Having concluded that reliance on Ramos was objectively reasonable and, thus, that Simmons announced a “new” rule, we turn to the third and final step in the Teague analysis, assessing whether the “new” rule of Simmons falls within one of the two narrow exceptions to the nonretroactivity principle. See Caspari, 510 U.S. at 390. The first exception applies to a rule that places “certain kinds of primary, private individual conduct beyond the power of the criminal law-making authority to proscribe.” Teague, 489 U.S. at 307 (citation omitted). This exception is inapplicable here, because Simmons does not place any conduct outside the scope of the criminal law, nor does it shield a particular class of persons from the imposition of the death penalty. See O’Dell, ___ F.3d at ___ (Slip Op. at 40).

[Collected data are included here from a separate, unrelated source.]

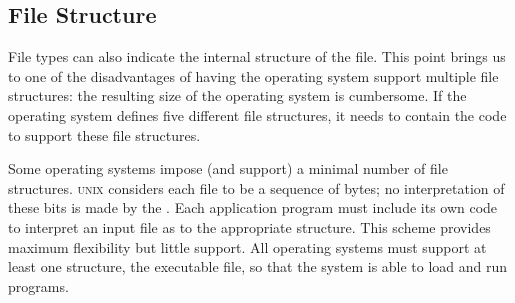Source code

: \subsection{File Structure}\label{subsec:File_Structure}
File types can also indicate the internal structure of the file.
This point brings us to one of the disadvantages of having the operating system support multiple file structures: the resulting size of the operating system is cumbersome.
If the operating system defines five different file structures, it needs to contain the code to support these file structures.

Some operating systems impose (and support) a minimal number of file structures.
\textsc{unix} considers each file to be a sequence of bytes; no interpretation of these bits is made by the \textbf{}.
Each application program must include its own code to interpret an input file as to the appropriate structure.
This scheme provides maximum flexibility but little support.
All operating systems must support at least one structure, the executable file, so that the system is able to load and run programs.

The second exception under Teague applies only to “watershed” rules of criminal procedure, which are so fundamental that they are “implicit in the concept of ordered liberty.” Teague, 489 U.S. at 311 (citations omitted). An often-cited example of such a rule is Gideon v. Wainwright, 372 U.S. 335 (1963). See Saffle, 494 U.S. at 495. We do not believe that the rule in Simmons is such a groundbreaking rule “implicit in the concept of ordered liberty.” See Teague, 489 U.S. at 311. Thus, since the rule in Simmons does not fall within either Teague exception, the rule is not applicable retroactively to Mueller’s case.[3]


Mueller advances two additional arguments, stating that the trial court’s refusal to allow him to inform the jury of his parole ineligibility (1) violated his Eighth Amendment rights, and (2) violated his right under Article I, Section 8 of the Virginia Constitution “to call for evidence in his favor.” However, we hold that these arguments are procedurally barred, because Mueller did not raise them on direct appeal. See Slayton v. Parrigan, 215 Va. 27, 30, 205 S.E.2d 680, 682 (1974), cert. denied sub nom. Parrigan v. Paderick, 419 U.S. 1108 (1975).[4]

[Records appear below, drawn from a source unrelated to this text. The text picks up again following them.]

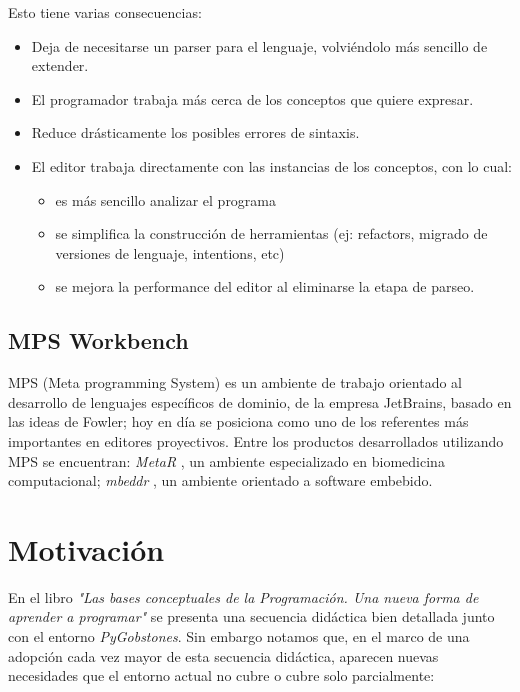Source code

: Esto tiene varias consecuencias:
\begin{itemize}
  \item Deja de necesitarse un parser para el lenguaje, volviéndolo más sencillo de extender.
  \item El programador trabaja más cerca de los conceptos que quiere expresar.
  \item Reduce drásticamente los posibles errores de sintaxis.
  \item El editor trabaja directamente con las instancias de los conceptos, con lo cual:
  \begin{itemize}
    \item es más sencillo analizar el programa
    \item se simplifica la construcción de herramientas (ej: refactors, migrado de versiones de lenguaje, intentions, etc)
    \item se mejora la performance del editor al eliminarse la etapa de parseo.
  \end{itemize}
\end{itemize}


\subsection{MPS Workbench}

MPS (Meta programming System)\cite{MPS} es un ambiente de trabajo orientado al desarrollo de lenguajes específicos de dominio, de la empresa JetBrains, basado en las ideas de Fowler; hoy en día se posiciona como uno de los referentes más importantes en editores proyectivos\cite{LanguageModularity}. 
Entre los productos desarrollados utilizando MPS se encuentran: \textit{MetaR} \cite{MetaR}, un ambiente especializado en biomedicina computacional; \textit{mbeddr} \cite{mbeddr}, un ambiente orientado a software embebido.

\section{Motivación}

En el libro \textit{"Las bases conceptuales de la Programación. Una nueva forma de aprender a programar"}\cite{Gobstones} se presenta una secuencia didáctica bien detallada junto con el entorno \textit{PyGobstones}\cite{PyGobstones}. Sin embargo notamos que, en el marco de una adopción cada vez mayor de esta secuencia didáctica, aparecen nuevas necesidades que el entorno actual no cubre o cubre solo parcialmente:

For these reasons, we will affirm the trial court’s judgment.


[1] In addressing the merits of Mueller’s due process claim, we reject the Commonwealth’s argument that the claim is procedurally barred. Mueller substantially raised the issue of his due process right to inform the jury of his parole ineligibility, based on the Commonwealth’s argument of future dangerousness, at trial and on direct appeal. (See Appendix from Record Nos. 920287 and 920449, at 93, 319-22, 1260-62, and pp. 38-40 of Mueller’s brief on direct appeal to this Court.)

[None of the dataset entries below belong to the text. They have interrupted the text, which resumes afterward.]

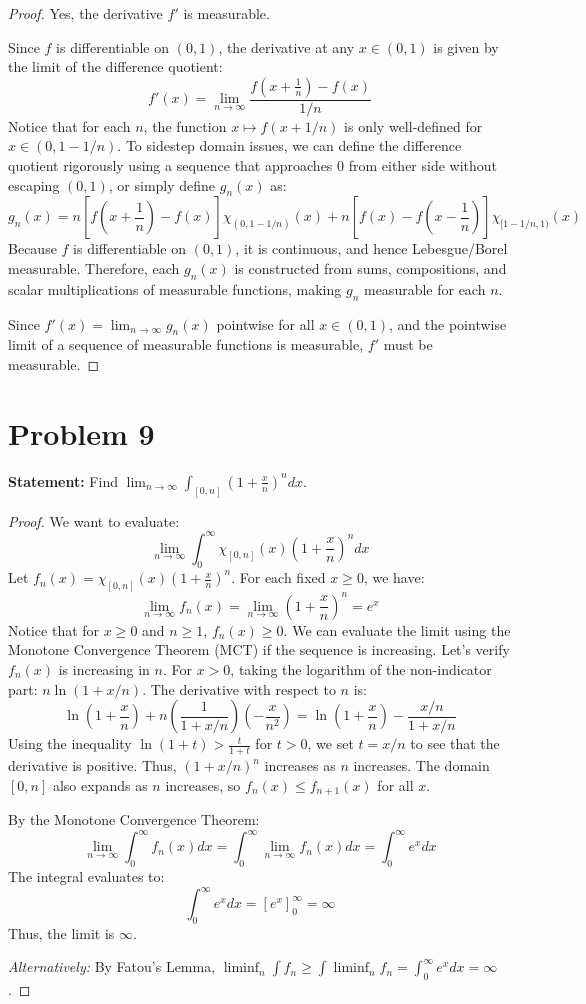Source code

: \documentclass[12pt]{article}
\begin{document}
\begin{proof}
Yes, the derivative $f'$ is measurable. 

Since $f$ is differentiable on $(0,1)$, the derivative at any $x \in (0,1)$ is given by the limit of the difference quotient:
\[
f'(x) = \lim_{n \rightarrow \infty} \frac{f(x + \frac{1}{n}) - f(x)}{1/n}
\]
Notice that for each $n$, the function $x \mapsto f(x + 1/n)$ is only well-defined for $x \in (0, 1 - 1/n)$. To sidestep domain issues, we can define the difference quotient rigorously using a sequence that approaches 0 from either side without escaping $(0,1)$, or simply define $g_n(x)$ as:
\[
g_n(x) = n \left[ f\left(x + \frac{1}{n}\right) - f(x) \right] \chi_{(0, 1 - 1/n)}(x) + n \left[ f(x) - f\left(x - \frac{1}{n}\right) \right] \chi_{[1 - 1/n, 1)}(x)
\]
Because $f$ is differentiable on $(0,1)$, it is continuous, and hence Lebesgue/Borel measurable. Therefore, each $g_n(x)$ is constructed from sums, compositions, and scalar multiplications of measurable functions, making $g_n$ measurable for each $n$. 

Since $f'(x) = \lim_{n \to \infty} g_n(x)$ pointwise for all $x \in (0,1)$, and the pointwise limit of a sequence of measurable functions is measurable, $f'$ must be measurable.
\end{proof}

\section*{Problem 9}
\textbf{Statement:} Find $\lim_{n\rightarrow\infty}\int_{[0,n]}\left(1+\frac{x}{n}\right)^{n}dx$.

\begin{proof}
We want to evaluate:
\[
\lim_{n \to \infty} \int_0^\infty \chi_{[0,n]}(x) \left(1 + \frac{x}{n}\right)^n dx
\]
Let $f_n(x) = \chi_{[0,n]}(x) \left(1 + \frac{x}{n}\right)^n$. For each fixed $x \ge 0$, we have:
\[
\lim_{n \to \infty} f_n(x) = \lim_{n \to \infty} \left(1 + \frac{x}{n}\right)^n = e^x
\]
Notice that for $x \ge 0$ and $n \ge 1$, $f_n(x) \ge 0$. We can evaluate the limit using the Monotone Convergence Theorem (MCT) if the sequence is increasing. Let's verify $f_n(x)$ is increasing in $n$. 
For $x > 0$, taking the logarithm of the non-indicator part: $n \ln(1 + x/n)$. The derivative with respect to $n$ is:
\[
\ln\left(1 + \frac{x}{n}\right) + n \left(\frac{1}{1 + x/n}\right) \left(-\frac{x}{n^2}\right) = \ln\left(1 + \frac{x}{n}\right) - \frac{x/n}{1 + x/n}
\]
Using the inequality $\ln(1+t) > \frac{t}{1+t}$ for $t > 0$, we set $t = x/n$ to see that the derivative is positive. Thus, $(1+x/n)^n$ increases as $n$ increases. The domain $[0,n]$ also expands as $n$ increases, so $f_n(x) \le f_{n+1}(x)$ for all $x$. 

By the Monotone Convergence Theorem:
\[
\lim_{n \to \infty} \int_0^\infty f_n(x) dx = \int_0^\infty \lim_{n \to \infty} f_n(x) dx = \int_0^\infty e^x dx
\]
The integral evaluates to:
\[
\int_0^\infty e^x dx = \left[ e^x \right]_0^\infty = \infty
\]
Thus, the limit is $\infty$. 

\textit{Alternatively:} By Fatou's Lemma, $\liminf_{n} \int f_n \ge \int \liminf_n f_n = \int_0^\infty e^x dx = \infty$.
\end{proof}
\end{document}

[2] Former Code ? 18.2-31(8) was replaced by Code ? 18.2-31(1), which includes in the definition of capital murder “[t]he willful, deliberate, and premeditated killing of any person in the commission of abduction, as defined in Code ? 18.2-48, when such abduction was committed with the intent to extort money or a pecuniary benefit or with the intent to defile the victim of such abduction.”

[3] Mueller also argues that his due process rights under Article I, Section 11 of the Virginia Constitution were violated, because the jury was not informed of his parole ineligibility. We reject this claim under the analysis detailed above.

[4] We also do not consider Mueller’s arguments that he received ineffective assistance of counsel and that his rights under Code ?? 19.2-264.2 and -264.4 were violated, when he was not allowed to inform the jury of his parole ineligibility. These arguments are outside the scope of the appeal awarded in this case.